WASHINGTON — Led by a surge in demand for commercial aircraft, U.S. orders for long-lasting manufactured goods rebounded in February, reversing a drop in January, to rise at the fastest pace since June.

The Commerce Department said Friday that orders for durable goods, items meant to last at least three years, rose 3.1 percent last month, beating economists’ expectations handily. They had fallen 3.5 percent in January.

Orders have risen three of the past four months — a sign that American industry is humming thanks to a pickup in global economic growth.

February orders were lifted by a 25.5 percent jump in orders for aircraft and aviation parts, a category that swings wildly from month to month. Excluding the volatile transportation sector, orders rose 1.2 percent — the seventh gain in the last eight months.

Founder sheds all Wynn Resorts shares

LAS VEGAS — Once a Las Vegas titan, Steve Wynn no longer has any stock in Wynn Resorts after selling the remainder of his stake in the company he founded in 2002 and with which he built opulent casino-resorts in the nation’s gambling mecca and abroad.

Wynn Resorts on Thursday announced the billionaire, who resigned last month amid sexual misconduct allegations, sold 8 million shares to two long-term institutional investors. At a price of $175 a share, the value of the sale is $1.4 billion.

Wynn Resorts in a statement said the purchase by the two current investors, which were not identified, demonstrates “their confidence in the long-term strength of the company.” It added that the sale effectively ends Wynn’s ownership in the company.

Wynn had been the largest shareholder in the company. His resignation came after the Wall Street Journal two months reported that several women said the billionaire harassed or assaulted them and that one case led to a $7.5 million settlement with a manicurist formerly employed by the company. Other allegations and a settlement with a different employee have since surfaced.

Wynn, 76, has vehemently denied the allegations the newspaper reported and attributed them to his ex-wife, Elaine Wynn, who owns 9.5 million shares in the company and with whom he’s been battling in court for years. Her attorney has denied that she instigated the news report.
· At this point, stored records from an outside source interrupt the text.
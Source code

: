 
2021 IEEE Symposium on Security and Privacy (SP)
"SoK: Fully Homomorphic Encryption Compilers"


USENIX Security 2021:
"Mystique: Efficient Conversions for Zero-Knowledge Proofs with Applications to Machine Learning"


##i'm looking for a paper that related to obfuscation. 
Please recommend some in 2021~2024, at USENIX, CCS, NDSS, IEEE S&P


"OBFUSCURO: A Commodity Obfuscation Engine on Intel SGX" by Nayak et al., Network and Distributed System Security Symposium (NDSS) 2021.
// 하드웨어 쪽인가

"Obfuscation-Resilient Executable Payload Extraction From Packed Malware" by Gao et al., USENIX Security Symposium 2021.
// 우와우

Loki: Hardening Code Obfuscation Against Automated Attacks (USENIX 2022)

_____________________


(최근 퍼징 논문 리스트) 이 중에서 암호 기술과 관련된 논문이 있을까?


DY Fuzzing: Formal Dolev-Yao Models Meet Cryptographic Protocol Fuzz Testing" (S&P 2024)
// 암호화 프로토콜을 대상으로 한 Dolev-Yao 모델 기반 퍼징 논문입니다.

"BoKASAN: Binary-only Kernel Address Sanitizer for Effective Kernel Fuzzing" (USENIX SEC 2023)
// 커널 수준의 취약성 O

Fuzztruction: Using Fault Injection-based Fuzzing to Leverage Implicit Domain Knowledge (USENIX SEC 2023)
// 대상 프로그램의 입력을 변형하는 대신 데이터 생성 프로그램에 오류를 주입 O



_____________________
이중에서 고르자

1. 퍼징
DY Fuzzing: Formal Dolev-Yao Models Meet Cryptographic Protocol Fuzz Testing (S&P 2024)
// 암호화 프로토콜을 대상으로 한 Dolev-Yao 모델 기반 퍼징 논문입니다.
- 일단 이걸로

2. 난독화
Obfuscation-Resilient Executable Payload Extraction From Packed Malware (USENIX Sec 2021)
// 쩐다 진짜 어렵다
Weather Channel sold to independent shop

LOS ANGELES — The Weather Channel is under new ownership.

Entertainment Studios Inc., an independent movie and TV producer and distributor, said Thursday it’s acquired the channel’s parent company, Weather Group.
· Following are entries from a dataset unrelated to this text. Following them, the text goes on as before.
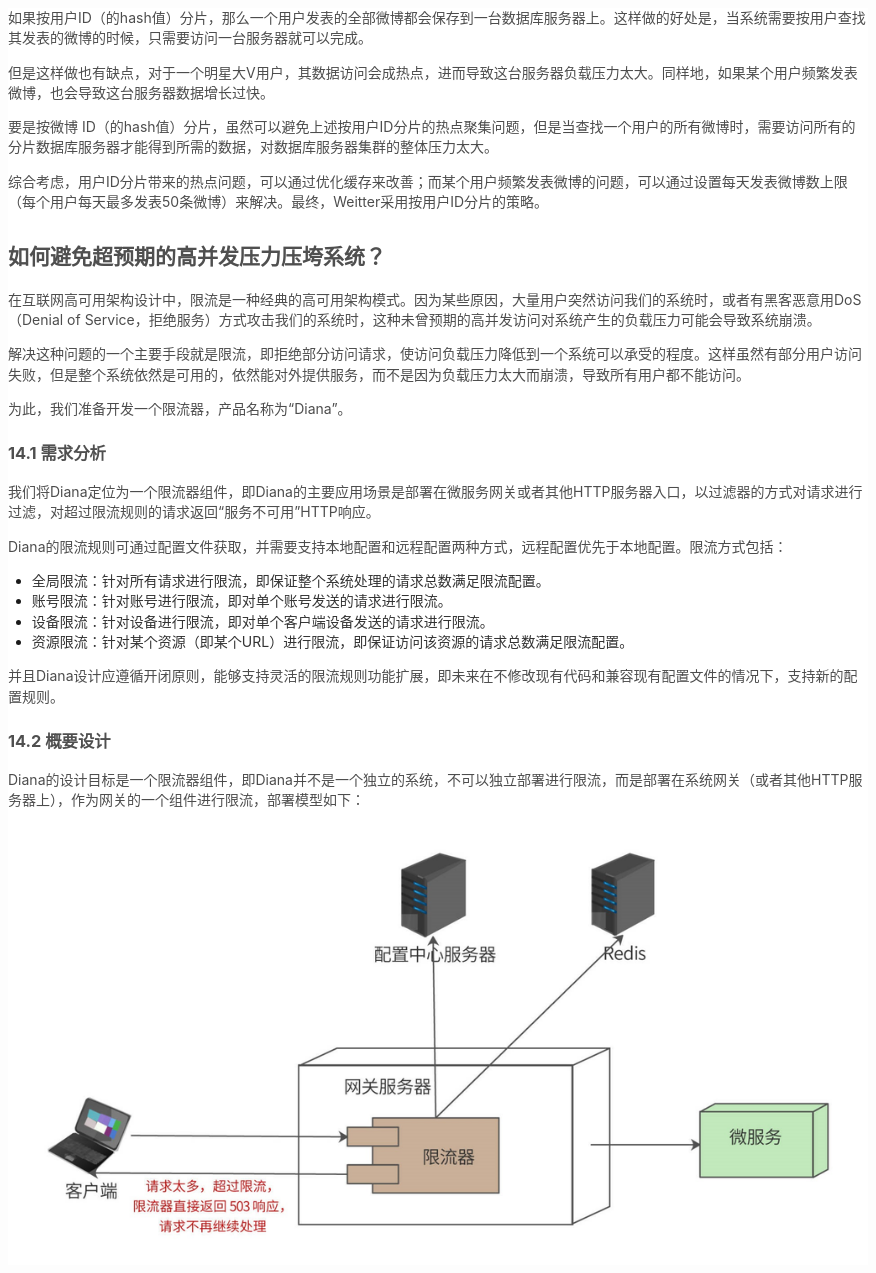 <font style="color:rgb(77, 77, 77);">如果按用户ID（的hash值）分片，那么一个用户发表的全部微博都会保存到一台数据库服务器上。这样做的好处是，当系统需要按用户查找其发表的微博的时候，只需要访问一台服务器就可以完成。</font>

<font style="color:rgb(77, 77, 77);">但是这样做也有缺点，对于一个明星大V用户，其数据访问会成热点，进而导致这台服务器负载压力太大。同样地，如果某个用户频繁发表微博，也会导致这台服务器数据增长过快。</font>

<font style="color:rgb(77, 77, 77);">要是按微博 ID（的hash值）分片，虽然可以避免上述按用户ID分片的热点聚集问题，但是当查找一个用户的所有微博时，需要访问所有的分片数据库服务器才能得到所需的数据，对数据库服务器集群的整体压力太大。</font>

<font style="color:rgb(77, 77, 77);">综合考虑，用户ID分片带来的热点问题，可以通过优化缓存来改善；而某个用户频繁发表微博的问题，可以通过设置每天发表微博数上限（每个用户每天最多发表50条微博）来解决。最终，Weitter采用按用户ID分片的策略。</font>

## <font style="color:rgb(79, 79, 79);">如何避免超预期的高并发压力压垮系统？</font>
<font style="color:rgb(77, 77, 77);">在互联网高可用架构设计中，限流是一种经典的高可用架构模式。因为某些原因，大量用户突然访问我们的系统时，或者有黑客恶意用DoS（Denial of Service，拒绝服务）方式攻击我们的系统时，这种未曾预期的高并发访问对系统产生的负载压力可能会导致系统崩溃。</font>

<font style="color:rgb(77, 77, 77);">解决这种问题的一个主要手段就是限流，即拒绝部分访问请求，使访问负载压力降低到一个系统可以承受的程度。这样虽然有部分用户访问失败，但是整个系统依然是可用的，依然能对外提供服务，而不是因为负载压力太大而崩溃，导致所有用户都不能访问。</font>

<font style="color:rgb(77, 77, 77);">为此，我们准备开发一个限流器，产品名称为“Diana”。</font>

### **<font style="color:rgb(79, 79, 79);">14.1 需求分析</font>**
<font style="color:rgb(77, 77, 77);">我们将Diana定位为一个限流器组件，即Diana的主要应用场景是部署在微服务网关或者其他HTTP服务器入口，以过滤器的方式对请求进行过滤，对超过限流规则的请求返回“服务不可用”HTTP响应。</font>

<font style="color:rgb(77, 77, 77);">Diana的限流规则可通过配置文件获取，并需要支持本地配置和远程配置两种方式，远程配置优先于本地配置。限流方式包括：</font>

+ <font style="color:rgb(51, 51, 51);">全局限流：针对所有请求进行限流，即保证整个系统处理的请求总数满足限流配置。</font>
+ <font style="color:rgb(51, 51, 51);">账号限流：针对账号进行限流，即对单个账号发送的请求进行限流。</font>
+ <font style="color:rgb(51, 51, 51);">设备限流：针对设备进行限流，即对单个客户端设备发送的请求进行限流。</font>
+ <font style="color:rgb(51, 51, 51);">资源限流：针对某个资源（即某个URL）进行限流，即保证访问该资源的请求总数满足限流配置。</font>

<font style="color:rgb(77, 77, 77);">并且Diana设计应遵循开闭原则，能够支持灵活的限流规则功能扩展，即未来在不修改现有代码和兼容现有配置文件的情况下，支持新的配置规则。</font>

### **<font style="color:rgb(79, 79, 79);">14.2 概要设计</font>**
<font style="color:rgb(77, 77, 77);">Diana的设计目标是一个限流器组件，即Diana并不是一个独立的系统，不可以独立部署进行限流，而是部署在系统网关（或者其他HTTP服务器上），作为网关的一个组件进行限流，部署模型如下：</font>

![1720609069903-f52a7619-7b79-4949-b73b-afb7566ea3bb.jpeg](./img/TtEZ-MYG9c03xyky/1720609069903-f52a7619-7b79-4949-b73b-afb7566ea3bb-245614.jpeg)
Byron Allen, founder and owner of Entertainment Studios, bought the Weather Group from the Blackstone Group, Bain Capital and Comcast-NBCUniversal, Entertainment Studios said.

“he purchase price for the channel and Local Now, a news streaming service, reportedly was $300 million. Entertainment Studios declined to confirm the figure.

Bain, Blackstone and Comcast-NBCUniversal bought the Weather Channel Cos. from Landmark Communications in 2008 for a reported $3.5 billion. The new owners sold digital assets including the website for a reported $2 billion-plus to IBM in 2015.

Nike posts rare loss due to tax law

NEW YORK — Nike reported its first quarterly loss in 20 years, due to a $2 billion tax expense related to recent changes in U.S. tax law. But the sneaker company’s third-quarter results easily beat expectations.

It also addressed recently announced departures by high-level executives. CEO Mark Parker acknowledged that there were problems with the company’s culture, but didn’t provide any details.

Nike said last week that Trevor Edwards, its brand president who had been seen as a possible future CEO, was leaving the company in August. The Wall Street Journal reported that his resignation was announced to in an internal memo that said the company had received complaints about inappropriate workplace behavior. A day later, it said a vice president had left the company, but didn’t give a reason.

The leadership shakeup comes at a time Nike is trying to boost sales in North America, its biggest market. Nike is facing increasing competition in the region, especially from German sneaker company Adidas, whose sales have been rising in North America.